▶ _WHAT THE TASK REQUIRES_: Of the entries below, restate word for word only the section that runs from the line with "根据上述文件，我们可以很明显的将 nginx.conf 配置文件分为三部分：" to the line with "Vladimı´r Svoboda1 $\cdot$", counting both ends.

▶ _DATA FOR THIS TASK_:
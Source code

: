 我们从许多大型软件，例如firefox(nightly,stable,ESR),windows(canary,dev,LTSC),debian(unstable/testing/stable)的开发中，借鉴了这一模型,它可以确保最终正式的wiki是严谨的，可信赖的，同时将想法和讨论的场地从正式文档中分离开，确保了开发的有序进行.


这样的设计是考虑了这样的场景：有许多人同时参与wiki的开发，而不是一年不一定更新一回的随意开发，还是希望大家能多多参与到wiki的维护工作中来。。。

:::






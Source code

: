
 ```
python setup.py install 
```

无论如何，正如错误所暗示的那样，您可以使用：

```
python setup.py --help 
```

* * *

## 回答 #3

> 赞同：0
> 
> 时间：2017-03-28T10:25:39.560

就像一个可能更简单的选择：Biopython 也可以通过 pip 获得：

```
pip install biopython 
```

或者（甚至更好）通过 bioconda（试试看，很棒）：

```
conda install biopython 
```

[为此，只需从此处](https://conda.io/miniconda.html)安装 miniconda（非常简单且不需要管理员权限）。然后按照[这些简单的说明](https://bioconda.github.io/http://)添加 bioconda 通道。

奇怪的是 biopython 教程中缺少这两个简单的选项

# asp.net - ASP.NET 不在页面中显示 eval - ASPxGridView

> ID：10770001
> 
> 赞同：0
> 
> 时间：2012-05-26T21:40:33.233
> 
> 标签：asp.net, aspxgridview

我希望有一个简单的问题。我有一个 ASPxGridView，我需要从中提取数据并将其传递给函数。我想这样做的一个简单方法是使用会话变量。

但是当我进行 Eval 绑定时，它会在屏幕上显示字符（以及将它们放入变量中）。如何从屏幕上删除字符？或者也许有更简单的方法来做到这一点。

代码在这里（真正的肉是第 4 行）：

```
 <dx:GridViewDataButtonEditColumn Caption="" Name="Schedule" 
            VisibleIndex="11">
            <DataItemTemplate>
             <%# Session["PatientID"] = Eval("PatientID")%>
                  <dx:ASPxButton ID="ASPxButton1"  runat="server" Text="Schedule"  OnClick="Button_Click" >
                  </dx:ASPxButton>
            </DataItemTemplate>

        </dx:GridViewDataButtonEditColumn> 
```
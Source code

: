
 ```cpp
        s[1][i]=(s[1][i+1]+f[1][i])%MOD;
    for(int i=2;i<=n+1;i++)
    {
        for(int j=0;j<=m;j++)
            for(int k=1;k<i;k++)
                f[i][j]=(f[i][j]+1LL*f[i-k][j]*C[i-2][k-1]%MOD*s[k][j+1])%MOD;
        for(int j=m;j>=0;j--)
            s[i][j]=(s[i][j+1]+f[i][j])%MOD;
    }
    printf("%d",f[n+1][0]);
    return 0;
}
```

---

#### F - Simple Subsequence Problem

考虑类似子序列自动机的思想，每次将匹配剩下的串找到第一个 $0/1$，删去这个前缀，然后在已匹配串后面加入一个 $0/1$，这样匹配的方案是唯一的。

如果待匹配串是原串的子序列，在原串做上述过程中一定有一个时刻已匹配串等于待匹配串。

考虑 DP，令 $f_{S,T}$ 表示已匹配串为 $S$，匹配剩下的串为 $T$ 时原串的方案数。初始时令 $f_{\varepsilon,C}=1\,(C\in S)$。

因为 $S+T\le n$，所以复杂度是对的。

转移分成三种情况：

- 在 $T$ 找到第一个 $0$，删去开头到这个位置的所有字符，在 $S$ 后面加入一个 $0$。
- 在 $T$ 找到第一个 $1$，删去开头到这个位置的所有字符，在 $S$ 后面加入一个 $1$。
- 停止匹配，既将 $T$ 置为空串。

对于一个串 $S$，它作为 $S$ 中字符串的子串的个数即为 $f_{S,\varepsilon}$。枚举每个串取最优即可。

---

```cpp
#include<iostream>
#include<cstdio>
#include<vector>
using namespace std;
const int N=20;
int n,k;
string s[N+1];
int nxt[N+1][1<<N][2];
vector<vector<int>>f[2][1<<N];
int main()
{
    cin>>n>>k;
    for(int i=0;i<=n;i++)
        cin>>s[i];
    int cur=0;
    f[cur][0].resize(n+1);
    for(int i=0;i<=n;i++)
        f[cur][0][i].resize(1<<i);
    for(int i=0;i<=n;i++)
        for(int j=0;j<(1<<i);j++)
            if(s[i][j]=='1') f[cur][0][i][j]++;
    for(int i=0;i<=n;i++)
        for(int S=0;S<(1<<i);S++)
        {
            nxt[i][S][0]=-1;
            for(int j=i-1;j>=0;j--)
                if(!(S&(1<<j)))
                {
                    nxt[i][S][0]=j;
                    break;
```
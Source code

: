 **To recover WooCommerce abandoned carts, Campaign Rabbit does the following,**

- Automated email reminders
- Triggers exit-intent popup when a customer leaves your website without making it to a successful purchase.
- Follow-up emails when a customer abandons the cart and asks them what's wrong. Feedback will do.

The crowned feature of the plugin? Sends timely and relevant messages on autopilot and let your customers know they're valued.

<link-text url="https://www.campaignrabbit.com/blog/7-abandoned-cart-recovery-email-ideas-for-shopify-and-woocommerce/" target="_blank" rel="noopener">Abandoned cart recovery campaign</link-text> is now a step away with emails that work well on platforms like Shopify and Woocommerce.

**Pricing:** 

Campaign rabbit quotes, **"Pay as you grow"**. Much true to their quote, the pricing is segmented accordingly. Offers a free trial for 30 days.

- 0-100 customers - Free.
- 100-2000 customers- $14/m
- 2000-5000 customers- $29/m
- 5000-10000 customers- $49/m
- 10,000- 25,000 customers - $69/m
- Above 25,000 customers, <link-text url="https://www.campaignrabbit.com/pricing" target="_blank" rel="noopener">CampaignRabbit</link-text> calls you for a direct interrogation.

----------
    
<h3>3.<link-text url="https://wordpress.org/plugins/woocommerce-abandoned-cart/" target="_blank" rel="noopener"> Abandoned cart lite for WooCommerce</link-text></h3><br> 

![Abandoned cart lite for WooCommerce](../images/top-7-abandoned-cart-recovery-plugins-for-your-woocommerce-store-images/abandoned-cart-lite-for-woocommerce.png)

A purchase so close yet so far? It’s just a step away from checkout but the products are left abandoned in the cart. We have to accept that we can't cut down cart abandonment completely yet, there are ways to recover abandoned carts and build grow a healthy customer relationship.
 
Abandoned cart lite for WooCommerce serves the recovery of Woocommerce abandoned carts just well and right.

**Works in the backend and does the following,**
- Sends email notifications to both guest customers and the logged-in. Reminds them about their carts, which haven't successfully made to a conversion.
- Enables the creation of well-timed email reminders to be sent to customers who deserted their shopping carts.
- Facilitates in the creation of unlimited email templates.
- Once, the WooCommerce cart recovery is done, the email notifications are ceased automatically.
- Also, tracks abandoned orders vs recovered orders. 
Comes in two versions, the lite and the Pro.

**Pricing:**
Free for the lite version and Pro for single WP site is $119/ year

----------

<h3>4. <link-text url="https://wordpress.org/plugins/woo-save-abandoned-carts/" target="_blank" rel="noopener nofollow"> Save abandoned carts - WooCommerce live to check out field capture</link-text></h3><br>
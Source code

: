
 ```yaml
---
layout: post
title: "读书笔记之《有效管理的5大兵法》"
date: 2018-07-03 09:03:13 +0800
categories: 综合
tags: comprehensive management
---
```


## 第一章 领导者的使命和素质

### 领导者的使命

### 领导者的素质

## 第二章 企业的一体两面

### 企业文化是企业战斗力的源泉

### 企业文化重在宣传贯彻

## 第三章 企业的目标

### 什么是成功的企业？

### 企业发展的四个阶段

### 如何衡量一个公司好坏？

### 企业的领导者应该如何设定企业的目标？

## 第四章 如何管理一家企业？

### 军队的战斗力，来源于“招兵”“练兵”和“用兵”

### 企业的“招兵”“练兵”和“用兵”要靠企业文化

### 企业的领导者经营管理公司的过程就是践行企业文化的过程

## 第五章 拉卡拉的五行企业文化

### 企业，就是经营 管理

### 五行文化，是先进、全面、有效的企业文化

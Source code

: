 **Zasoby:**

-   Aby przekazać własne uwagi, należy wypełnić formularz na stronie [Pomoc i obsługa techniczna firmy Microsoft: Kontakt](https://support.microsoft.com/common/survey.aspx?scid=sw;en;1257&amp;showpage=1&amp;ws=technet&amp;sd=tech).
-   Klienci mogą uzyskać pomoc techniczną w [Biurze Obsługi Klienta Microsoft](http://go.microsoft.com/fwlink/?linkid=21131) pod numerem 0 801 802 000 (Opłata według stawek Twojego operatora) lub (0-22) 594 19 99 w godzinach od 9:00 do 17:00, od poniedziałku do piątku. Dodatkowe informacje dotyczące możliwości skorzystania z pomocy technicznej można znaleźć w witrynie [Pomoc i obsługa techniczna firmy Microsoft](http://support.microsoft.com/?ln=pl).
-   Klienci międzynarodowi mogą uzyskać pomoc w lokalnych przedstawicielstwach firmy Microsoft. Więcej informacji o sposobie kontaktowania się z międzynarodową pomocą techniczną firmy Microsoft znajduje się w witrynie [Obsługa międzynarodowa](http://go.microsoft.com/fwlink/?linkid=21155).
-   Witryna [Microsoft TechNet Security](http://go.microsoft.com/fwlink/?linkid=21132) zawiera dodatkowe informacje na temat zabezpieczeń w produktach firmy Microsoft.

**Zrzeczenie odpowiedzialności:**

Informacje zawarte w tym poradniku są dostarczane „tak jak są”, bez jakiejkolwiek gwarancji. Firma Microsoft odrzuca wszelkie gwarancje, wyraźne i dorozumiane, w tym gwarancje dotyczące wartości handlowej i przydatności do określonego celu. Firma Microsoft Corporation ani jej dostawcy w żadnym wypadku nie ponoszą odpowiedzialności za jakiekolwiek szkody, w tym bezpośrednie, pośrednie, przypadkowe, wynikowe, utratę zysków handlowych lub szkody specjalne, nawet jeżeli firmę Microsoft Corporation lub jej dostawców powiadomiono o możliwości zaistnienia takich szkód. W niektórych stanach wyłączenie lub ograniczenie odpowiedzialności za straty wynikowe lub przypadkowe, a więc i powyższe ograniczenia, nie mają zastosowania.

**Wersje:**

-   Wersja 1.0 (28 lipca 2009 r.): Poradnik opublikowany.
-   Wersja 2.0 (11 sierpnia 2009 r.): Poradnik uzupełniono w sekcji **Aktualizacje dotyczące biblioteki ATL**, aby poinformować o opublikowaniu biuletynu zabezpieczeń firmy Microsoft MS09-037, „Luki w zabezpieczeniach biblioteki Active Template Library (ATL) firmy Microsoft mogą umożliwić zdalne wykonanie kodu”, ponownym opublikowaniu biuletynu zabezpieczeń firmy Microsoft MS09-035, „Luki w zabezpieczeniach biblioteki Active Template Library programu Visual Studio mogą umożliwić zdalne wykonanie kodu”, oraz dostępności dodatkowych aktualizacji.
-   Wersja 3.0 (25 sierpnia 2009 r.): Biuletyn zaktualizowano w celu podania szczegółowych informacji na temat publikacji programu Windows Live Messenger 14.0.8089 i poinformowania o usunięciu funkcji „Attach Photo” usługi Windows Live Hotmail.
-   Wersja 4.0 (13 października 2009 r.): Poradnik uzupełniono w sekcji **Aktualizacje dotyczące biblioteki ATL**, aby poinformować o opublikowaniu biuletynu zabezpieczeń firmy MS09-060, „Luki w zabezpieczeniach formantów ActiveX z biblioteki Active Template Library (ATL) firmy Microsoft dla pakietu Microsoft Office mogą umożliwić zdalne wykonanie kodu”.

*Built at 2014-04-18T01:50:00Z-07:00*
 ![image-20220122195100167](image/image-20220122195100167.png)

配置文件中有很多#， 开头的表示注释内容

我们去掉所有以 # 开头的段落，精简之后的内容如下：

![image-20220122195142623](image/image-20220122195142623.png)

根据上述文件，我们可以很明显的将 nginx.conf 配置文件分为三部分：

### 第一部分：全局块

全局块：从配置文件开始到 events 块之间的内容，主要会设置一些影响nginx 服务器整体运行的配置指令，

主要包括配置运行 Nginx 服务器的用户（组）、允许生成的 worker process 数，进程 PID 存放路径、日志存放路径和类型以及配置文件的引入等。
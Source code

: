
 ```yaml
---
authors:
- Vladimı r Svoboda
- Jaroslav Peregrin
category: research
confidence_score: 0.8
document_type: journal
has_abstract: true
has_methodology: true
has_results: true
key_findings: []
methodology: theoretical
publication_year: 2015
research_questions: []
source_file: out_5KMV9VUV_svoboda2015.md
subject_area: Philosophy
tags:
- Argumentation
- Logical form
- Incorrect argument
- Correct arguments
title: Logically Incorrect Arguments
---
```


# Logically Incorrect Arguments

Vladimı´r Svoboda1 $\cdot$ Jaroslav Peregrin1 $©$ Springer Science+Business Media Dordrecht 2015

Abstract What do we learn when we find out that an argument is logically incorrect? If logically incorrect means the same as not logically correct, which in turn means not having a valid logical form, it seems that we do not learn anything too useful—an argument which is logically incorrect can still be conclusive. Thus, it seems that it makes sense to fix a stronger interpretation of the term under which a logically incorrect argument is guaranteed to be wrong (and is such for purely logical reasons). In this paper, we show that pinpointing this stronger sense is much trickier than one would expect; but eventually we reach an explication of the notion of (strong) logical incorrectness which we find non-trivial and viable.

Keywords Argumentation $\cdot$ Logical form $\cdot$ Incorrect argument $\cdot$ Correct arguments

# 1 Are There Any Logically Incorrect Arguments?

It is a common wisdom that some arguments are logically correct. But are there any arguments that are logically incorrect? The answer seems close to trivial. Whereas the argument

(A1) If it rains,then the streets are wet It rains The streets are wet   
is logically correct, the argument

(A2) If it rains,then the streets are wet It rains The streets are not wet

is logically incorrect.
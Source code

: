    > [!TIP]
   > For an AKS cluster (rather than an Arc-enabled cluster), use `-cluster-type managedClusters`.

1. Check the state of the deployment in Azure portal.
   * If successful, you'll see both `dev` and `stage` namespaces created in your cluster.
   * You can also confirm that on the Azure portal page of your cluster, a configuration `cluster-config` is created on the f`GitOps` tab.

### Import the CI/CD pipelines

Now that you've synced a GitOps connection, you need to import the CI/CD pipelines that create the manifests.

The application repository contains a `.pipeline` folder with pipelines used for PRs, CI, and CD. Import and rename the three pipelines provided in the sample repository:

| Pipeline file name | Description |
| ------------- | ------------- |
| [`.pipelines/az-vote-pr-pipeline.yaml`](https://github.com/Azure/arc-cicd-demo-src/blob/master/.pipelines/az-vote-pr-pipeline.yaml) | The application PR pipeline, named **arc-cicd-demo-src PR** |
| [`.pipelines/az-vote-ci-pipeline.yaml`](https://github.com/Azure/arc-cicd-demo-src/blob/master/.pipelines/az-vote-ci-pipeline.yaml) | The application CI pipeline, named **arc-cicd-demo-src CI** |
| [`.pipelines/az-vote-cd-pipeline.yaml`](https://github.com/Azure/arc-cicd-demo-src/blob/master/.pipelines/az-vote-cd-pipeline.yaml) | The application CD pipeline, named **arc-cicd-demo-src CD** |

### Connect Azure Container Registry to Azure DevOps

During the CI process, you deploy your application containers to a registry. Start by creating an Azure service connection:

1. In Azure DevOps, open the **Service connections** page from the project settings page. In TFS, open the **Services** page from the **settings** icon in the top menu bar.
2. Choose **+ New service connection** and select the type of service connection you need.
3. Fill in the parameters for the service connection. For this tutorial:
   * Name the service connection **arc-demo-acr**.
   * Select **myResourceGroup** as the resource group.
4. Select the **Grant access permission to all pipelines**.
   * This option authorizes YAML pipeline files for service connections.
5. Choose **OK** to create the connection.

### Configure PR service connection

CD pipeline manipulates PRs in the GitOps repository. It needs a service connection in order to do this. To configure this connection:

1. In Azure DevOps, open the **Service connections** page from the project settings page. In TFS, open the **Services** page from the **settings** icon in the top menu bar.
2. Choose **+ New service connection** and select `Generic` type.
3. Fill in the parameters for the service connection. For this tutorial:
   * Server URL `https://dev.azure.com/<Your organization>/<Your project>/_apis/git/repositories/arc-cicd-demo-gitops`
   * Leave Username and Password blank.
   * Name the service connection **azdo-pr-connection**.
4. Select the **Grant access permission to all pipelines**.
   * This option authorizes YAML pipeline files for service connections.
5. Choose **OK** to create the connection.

▶ _ANSWER SPACE_:
根据上述文件，我们可以很明显的将 nginx.conf 配置文件分为三部分：

### 第一部分：全局块

全局块：从配置文件开始到 events 块之间的内容，主要会设置一些影响nginx 服务器整体运行的配置指令，

主要包括配置运行 Nginx 服务器的用户（组）、允许生成的 worker process 数，进程 PID 存放路径、日志存放路径和类型以及配置文件的引入等。
Source code

:
 ```yaml
---
authors:
- Vladimı r Svoboda
- Jaroslav Peregrin
category: research
confidence_score: 0.8
document_type: journal
has_abstract: true
has_methodology: true
has_results: true
key_findings: []
methodology: theoretical
publication_year: 2015
research_questions: []
source_file: out_5KMV9VUV_svoboda2015.md
subject_area: Philosophy
tags:
- Argumentation
- Logical form
- Incorrect argument
- Correct arguments
title: Logically Incorrect Arguments
---
```


# Logically Incorrect Arguments

Vladimı´r Svoboda1 $\cdot$ Jaroslav Peregrin1 $©$ Springer Science+Business Media Dordrecht 2015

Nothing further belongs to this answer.